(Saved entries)
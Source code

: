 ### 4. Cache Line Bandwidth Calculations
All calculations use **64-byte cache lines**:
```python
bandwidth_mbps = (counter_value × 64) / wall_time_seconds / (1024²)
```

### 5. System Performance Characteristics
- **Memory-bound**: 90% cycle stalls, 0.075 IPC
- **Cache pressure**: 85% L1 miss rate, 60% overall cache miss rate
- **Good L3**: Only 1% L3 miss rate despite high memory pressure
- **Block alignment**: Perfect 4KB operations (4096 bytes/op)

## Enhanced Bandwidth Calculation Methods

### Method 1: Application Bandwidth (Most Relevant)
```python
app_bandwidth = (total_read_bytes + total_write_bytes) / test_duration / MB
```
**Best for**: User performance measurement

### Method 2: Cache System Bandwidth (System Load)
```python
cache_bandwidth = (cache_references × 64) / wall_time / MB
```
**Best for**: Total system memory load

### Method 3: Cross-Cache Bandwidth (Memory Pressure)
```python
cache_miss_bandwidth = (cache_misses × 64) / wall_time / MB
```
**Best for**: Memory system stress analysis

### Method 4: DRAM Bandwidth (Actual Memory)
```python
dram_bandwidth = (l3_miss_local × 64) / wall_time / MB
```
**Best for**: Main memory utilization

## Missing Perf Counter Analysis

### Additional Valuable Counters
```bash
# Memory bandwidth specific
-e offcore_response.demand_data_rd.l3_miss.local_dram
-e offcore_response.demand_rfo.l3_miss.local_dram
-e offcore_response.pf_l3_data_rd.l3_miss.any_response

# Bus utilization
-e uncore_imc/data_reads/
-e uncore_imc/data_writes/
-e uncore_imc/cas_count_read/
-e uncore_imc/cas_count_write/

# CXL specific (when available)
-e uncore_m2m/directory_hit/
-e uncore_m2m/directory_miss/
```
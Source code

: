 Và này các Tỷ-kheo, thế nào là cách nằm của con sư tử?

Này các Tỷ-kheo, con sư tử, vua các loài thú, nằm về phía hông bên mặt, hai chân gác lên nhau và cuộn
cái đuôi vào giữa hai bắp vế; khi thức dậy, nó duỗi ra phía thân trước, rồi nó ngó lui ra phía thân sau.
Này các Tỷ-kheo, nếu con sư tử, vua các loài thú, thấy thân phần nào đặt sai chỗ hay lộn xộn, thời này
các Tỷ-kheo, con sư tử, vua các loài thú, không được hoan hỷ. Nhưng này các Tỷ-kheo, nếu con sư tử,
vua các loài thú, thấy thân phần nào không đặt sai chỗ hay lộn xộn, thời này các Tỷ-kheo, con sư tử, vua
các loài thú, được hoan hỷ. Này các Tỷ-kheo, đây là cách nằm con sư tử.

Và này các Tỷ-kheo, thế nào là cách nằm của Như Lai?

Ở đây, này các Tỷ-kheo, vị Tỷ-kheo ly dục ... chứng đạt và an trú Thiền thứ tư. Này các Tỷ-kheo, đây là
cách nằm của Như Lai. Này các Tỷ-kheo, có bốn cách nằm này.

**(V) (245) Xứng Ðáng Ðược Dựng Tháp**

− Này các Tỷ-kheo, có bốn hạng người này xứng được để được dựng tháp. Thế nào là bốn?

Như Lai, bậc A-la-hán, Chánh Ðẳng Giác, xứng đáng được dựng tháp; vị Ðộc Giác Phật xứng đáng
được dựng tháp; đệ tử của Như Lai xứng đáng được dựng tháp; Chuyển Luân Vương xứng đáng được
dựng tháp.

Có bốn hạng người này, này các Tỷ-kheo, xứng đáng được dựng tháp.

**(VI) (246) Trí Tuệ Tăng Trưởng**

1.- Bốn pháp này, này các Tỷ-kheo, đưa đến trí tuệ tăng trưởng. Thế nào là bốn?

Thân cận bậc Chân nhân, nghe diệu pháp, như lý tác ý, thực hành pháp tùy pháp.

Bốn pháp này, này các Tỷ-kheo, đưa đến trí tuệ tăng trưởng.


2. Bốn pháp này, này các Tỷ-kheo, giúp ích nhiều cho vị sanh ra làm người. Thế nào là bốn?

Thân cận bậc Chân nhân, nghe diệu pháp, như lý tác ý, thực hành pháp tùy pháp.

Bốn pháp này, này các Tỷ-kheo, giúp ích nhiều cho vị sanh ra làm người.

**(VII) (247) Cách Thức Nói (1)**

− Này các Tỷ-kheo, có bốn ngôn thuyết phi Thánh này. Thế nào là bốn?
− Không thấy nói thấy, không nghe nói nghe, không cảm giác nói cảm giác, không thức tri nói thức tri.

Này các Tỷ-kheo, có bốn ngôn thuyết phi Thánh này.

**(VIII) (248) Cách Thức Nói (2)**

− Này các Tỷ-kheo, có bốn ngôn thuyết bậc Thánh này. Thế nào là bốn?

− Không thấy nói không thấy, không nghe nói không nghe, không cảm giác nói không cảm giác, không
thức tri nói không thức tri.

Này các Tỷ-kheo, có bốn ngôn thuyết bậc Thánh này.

* WHAT THE TASK ASKS *
Your reply must contain exactly the lines from the first line of the data through the line holding "User performance measurement", and nothing more.

* WORKED SOLUTION *
Source code

: ### 4. Cache Line Bandwidth Calculations
All calculations use **64-byte cache lines**:
```python
bandwidth_mbps = (counter_value × 64) / wall_time_seconds / (1024²)
```

### 5. System Performance Characteristics
- **Memory-bound**: 90% cycle stalls, 0.075 IPC
- **Cache pressure**: 85% L1 miss rate, 60% overall cache miss rate
- **Good L3**: Only 1% L3 miss rate despite high memory pressure
- **Block alignment**: Perfect 4KB operations (4096 bytes/op)

## Enhanced Bandwidth Calculation Methods

### Method 1: Application Bandwidth (Most Relevant)
```python
app_bandwidth = (total_read_bytes + total_write_bytes) / test_duration / MB
```
**Best for**: User performance measurement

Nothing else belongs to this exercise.